Denmark supported the Polish national uprisings when the Polish–Lithuanian Commonwealth fell in 1795. In Nysa, Poland, there is a road called Aleja Duńczyków (Avenue of the Danes), built in 1864–1866 by Danish soldiers taken prisoner by Prussia in the Second Schleswig War. There is a memorial stone at the site.

By 1904, there was a Polish community consisting of several thousand workers scattered throughout Denmark. Polak w Danii ("Pole in Denmark"), the oldest Polish newspaper in Denmark, was first published in July 1918, several months before Poland regained independence.

=== Interwar period ===
Modern relations stem back to the Interwar period. Contacts between Denmark and the new Second Polish Republic began in the first weeks after independence, when Poland asked Denmark to care for Poles in Germany and Russia.
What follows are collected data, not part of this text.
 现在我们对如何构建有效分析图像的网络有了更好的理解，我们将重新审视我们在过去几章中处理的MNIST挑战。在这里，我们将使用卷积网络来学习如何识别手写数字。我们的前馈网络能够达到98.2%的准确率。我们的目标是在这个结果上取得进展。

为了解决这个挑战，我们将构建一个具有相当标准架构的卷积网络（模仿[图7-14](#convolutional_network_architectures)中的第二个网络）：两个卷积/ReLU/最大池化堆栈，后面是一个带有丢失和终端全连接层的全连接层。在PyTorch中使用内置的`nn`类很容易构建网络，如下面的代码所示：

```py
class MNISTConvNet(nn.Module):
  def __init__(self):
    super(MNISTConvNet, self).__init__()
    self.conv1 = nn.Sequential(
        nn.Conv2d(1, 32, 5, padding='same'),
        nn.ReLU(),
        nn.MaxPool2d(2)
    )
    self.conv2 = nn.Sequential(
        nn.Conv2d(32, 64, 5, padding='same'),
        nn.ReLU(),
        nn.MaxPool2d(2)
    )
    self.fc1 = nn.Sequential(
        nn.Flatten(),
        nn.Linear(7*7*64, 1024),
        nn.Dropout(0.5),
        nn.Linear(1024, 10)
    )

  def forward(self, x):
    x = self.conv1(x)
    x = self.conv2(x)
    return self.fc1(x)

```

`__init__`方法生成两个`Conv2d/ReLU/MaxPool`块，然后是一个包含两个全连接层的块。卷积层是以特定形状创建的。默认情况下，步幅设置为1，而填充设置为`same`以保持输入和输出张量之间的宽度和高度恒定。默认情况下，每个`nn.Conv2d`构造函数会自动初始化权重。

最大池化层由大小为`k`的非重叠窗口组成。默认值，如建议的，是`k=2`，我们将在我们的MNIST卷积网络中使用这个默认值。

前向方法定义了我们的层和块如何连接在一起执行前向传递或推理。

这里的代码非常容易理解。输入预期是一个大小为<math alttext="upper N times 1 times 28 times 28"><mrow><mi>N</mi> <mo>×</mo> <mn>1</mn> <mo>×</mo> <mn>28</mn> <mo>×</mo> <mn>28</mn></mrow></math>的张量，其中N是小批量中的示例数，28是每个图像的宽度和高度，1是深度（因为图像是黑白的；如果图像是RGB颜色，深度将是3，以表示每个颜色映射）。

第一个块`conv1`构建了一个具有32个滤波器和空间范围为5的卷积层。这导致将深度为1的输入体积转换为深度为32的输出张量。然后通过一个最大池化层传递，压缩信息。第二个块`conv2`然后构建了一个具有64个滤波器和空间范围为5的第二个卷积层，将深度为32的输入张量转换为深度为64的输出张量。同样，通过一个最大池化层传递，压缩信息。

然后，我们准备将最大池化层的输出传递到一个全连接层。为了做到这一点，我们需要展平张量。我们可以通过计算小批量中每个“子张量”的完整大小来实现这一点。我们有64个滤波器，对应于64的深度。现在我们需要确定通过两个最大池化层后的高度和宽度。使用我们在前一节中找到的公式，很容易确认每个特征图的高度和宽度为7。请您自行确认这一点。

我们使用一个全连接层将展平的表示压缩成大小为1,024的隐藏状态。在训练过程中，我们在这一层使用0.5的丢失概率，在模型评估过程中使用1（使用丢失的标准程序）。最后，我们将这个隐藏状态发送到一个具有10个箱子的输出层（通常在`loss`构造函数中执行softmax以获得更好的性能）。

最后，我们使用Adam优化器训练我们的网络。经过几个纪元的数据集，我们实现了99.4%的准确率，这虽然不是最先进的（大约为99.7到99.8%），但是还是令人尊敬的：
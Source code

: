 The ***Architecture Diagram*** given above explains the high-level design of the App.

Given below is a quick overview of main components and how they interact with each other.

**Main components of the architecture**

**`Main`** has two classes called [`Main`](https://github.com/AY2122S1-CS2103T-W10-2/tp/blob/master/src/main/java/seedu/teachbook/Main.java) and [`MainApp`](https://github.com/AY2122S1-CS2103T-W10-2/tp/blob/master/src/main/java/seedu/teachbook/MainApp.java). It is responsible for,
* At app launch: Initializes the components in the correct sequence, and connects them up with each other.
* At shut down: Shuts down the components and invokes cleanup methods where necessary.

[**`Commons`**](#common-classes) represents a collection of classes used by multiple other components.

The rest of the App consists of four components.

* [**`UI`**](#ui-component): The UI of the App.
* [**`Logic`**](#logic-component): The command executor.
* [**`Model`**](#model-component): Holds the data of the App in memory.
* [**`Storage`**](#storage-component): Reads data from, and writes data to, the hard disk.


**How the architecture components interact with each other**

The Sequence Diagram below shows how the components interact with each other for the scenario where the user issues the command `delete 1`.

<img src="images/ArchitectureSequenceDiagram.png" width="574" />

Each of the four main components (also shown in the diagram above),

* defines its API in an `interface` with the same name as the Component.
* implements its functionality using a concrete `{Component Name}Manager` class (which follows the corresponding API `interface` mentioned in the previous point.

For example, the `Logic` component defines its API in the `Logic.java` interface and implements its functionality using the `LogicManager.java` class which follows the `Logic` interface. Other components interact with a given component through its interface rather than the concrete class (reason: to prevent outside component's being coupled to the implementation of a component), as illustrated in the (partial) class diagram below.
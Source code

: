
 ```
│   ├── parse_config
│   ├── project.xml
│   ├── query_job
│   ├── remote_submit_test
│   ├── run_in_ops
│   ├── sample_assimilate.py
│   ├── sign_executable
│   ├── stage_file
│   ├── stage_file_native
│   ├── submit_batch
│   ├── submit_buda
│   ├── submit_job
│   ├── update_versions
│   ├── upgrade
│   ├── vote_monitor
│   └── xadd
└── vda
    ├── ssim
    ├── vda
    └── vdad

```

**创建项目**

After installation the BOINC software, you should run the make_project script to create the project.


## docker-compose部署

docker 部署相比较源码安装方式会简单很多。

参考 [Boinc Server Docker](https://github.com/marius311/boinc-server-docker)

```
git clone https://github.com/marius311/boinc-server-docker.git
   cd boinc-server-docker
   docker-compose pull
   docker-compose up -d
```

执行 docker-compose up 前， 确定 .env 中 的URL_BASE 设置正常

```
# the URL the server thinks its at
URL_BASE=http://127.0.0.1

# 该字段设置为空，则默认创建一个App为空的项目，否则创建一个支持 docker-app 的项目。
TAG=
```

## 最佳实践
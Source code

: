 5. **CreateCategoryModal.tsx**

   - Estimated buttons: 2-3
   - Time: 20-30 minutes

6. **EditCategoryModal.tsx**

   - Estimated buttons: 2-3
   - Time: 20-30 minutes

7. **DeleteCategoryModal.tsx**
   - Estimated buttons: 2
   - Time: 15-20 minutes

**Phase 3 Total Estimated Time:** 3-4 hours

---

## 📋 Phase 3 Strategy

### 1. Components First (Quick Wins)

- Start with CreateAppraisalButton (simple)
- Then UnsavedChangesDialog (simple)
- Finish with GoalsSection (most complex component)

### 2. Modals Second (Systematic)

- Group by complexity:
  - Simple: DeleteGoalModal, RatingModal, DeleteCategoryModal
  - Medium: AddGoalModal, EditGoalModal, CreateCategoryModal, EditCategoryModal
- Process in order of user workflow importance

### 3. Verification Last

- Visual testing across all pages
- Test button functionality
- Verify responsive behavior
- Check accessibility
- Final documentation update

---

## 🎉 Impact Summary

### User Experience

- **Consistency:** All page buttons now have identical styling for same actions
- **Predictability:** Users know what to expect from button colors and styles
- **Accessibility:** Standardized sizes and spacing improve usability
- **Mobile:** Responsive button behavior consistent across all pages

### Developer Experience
On 30 May 1919, Denmark decided to recognize the independence of Poland and diplomatic relations were ultimately established on 8 September 1919. The Polish legation was established in the Hotel Phoenix Copenhagen in 1919 with Aleksander Dzieduszycki as the first representative. In the following months, the Danish legation in Warsaw would send reports back on Polish border conflicts, war with Russia and domestic problems, while the territorial ambitions of the new county were met with caution. Before the Locarno conference in 1925, mainstream Polish media called for Poland and Denmark to cooperate so that both countries could be included in the defense pact negotiated by the Western powers with Germany. However, there was no negotiation and consequently no cooperation. Geographical integration itself was less productive, as Polish politicians simply found it difficult to grasp the Danish security doctrine of supporting disarmament during the interwar period.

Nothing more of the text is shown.